Wat is spongiforme encefalitis?
Spongiforme encefalitis, of gekke koeienziekte, is een soort encefalopathie die vee treft. Mensen die de ruggenmerg of hersenen van geïnfecteerd vee inslikken, lopen het risico een menselijke variant van spongiforme encefalitis te ontwikkelen, de ziekte van Creutzfeldt-Jakob (CJD). Vanaf begin 2011 was er geen remedie voor deze ziekte.
Gemuteerde eiwitten genaamd prionen veroorzaken spongiforme encefalitis. Prionen gedragen zich niet als virussen of bacteriën; ze zijn bestand tegen medicijnen, hitte en straling. Deze prionen verslechteren de hersenen door sponsachtige gaten in het hersenweefsel te maken. De ziekte heeft een uitgebreide incubatieperiode die meerdere jaren duurt.

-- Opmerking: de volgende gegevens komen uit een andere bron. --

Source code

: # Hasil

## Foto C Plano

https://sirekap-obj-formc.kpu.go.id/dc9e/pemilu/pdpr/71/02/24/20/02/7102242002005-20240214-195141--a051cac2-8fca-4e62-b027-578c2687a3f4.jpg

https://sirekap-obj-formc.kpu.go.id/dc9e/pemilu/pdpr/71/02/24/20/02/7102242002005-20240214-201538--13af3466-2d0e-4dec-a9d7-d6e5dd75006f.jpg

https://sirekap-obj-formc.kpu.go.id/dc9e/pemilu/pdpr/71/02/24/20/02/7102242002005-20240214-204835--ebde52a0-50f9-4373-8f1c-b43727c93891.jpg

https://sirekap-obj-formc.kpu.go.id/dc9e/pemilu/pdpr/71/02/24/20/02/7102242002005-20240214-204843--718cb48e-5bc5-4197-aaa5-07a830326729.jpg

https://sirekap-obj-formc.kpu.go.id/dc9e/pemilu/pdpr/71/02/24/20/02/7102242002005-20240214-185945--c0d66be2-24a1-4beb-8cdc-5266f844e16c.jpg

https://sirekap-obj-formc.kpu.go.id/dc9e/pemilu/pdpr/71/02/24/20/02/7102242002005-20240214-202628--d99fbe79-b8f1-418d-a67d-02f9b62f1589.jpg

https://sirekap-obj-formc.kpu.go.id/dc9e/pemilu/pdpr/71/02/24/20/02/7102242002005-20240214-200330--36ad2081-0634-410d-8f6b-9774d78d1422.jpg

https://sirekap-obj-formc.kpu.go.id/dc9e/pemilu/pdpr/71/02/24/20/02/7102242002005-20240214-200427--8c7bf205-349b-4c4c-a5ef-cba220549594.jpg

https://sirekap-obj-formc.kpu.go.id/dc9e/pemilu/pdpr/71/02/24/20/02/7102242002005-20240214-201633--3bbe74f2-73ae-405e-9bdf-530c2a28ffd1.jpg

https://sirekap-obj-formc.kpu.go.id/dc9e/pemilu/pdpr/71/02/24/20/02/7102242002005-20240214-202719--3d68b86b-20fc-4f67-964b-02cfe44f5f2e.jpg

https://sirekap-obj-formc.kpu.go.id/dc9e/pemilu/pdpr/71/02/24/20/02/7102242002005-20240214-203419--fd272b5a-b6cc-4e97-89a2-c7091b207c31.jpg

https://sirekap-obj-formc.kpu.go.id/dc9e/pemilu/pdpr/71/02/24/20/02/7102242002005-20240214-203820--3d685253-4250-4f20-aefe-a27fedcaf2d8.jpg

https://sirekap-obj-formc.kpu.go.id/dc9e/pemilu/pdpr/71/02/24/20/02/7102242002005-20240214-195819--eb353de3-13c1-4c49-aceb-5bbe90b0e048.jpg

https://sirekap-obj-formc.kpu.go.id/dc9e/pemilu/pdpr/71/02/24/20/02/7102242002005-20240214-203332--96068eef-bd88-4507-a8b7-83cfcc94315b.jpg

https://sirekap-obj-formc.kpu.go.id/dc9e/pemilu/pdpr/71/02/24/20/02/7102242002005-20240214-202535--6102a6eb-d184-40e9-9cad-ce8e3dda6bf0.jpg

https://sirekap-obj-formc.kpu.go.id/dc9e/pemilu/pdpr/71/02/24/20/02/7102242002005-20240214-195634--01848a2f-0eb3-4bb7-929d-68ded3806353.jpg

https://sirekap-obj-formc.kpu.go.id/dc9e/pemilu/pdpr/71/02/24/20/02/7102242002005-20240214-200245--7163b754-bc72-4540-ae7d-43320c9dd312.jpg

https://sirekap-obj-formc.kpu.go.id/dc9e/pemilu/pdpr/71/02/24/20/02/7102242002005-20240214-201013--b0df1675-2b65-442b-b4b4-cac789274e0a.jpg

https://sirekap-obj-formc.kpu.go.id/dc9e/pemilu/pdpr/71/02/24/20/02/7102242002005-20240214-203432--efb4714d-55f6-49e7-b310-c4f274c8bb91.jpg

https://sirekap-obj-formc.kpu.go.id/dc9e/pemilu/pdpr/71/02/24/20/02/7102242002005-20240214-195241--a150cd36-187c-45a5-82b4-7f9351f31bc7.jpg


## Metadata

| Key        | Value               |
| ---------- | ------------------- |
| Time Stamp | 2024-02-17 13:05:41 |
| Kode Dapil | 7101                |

Onderzoekers geloven dat vee besmet raakt met spongiforme encefalitis wanneer ze de hersenen en ruggenmerg van ander besmet vee consumeren. Ze hebben moeite met lopen of staan en kunnen uit balans lijken te zijn. Ze hebben gedrags- en houdingsveranderingen en verliezen gewicht, ook al blijven ze eten. Geïnfecteerde koeien blijven fysiek en mentaal achteruitgaan totdat ze worden neergezet of sterven aan de ziekte.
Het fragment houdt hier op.